Ha poi preso la parola il presidente dell’Opera Barolo, Luciano Marocco, che ha tracciato un quadro della vita di Giulia e Tancredi Falletti di Barolo, che si conobbero e sposarono a Parigi, avendo Napoleone come testimone, e che ricevettero un’educazione cosmopolita. Non ebbero figli e si dedicarono a favorire in città la qualità sociale e a contrastare la povertà, partendo da quella educativa, in particolare delle donne, incentivando la loro formazione professionale e aprendo il primo asilo del Regno a Palazzo Barolo. Tancredi fu anche sindaco di Torino negli anni 1826 e 1827, promuovendo – tra le altre cose – la costruzione del cimitero monumentale, l’Illuminazione notturna e l’istituzione del corpo dei pompieri. Creò giardini e fontane e favorì la fondazione della Cassa di Risparmio di Torino per tutelare il risparmio delle classi più deboli. Nell’epidemia di colera del 1835 fu responsabile dell’ospedale San Luigi e fu anche lui contagiato – ha spiegato Luciano Marocco.

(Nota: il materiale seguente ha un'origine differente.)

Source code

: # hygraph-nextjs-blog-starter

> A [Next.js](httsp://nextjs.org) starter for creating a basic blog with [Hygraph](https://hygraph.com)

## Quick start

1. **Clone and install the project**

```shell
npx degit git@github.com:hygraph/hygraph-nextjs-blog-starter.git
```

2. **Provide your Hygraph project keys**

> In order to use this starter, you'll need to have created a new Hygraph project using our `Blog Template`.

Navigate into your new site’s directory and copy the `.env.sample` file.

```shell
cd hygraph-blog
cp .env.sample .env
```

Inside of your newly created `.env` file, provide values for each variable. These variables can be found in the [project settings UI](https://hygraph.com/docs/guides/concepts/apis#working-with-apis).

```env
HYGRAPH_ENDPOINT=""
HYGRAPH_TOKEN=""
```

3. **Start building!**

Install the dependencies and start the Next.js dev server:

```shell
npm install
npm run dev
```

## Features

Lo storico Edoardo Accattino ha quindi tracciato un quadro della vita della marchesa Giulia nei primi anni dell’Ottocento, quando l’aspettativa media di vita era di 35 anni, e delle sue battaglie per aiutare le donne carcerate, all’epoca detenute in condizioni molto precarie, alla quali insegnò a leggere e scrivere e a trovarsi un mestiere, per favorire l’autonomia femminile. Nel 1818 – ha agginto – scrisse con le detenute un Regolamento carcerario, poi adottato dal Re, senza modifiche. Creò il Distretto Sociale (il “rifugio”) e altre strutture, anche per bambine, anche con disabilità (l’“Ospedaletto”), orfanotrofio, un asilo, un istituto per la formazione professionale, ecc.
Il bicentenario – ha concluso Accattino – è un’occasione per raccontare una storia poco nota, che continua ancora oggi, con istituti ricalibrati su nuove esigenze, ma che incarnano ancora lo spirito dei coniugi Barolo. È una storia di educazione e solidarietà – ha affermato – che è anche il nostro futuro.
Una storia con un carattere innovativo, che rimane ancora oggi – ha dichiarato l’assessore al Welfare, Jacopo Rosatelli – e che permette a tanti enti di lavorare insieme nel Distretto Sociale, tutti nella stessa direzione, anche con l’appoggio delle Istituzioni, unendo welfare e cultura.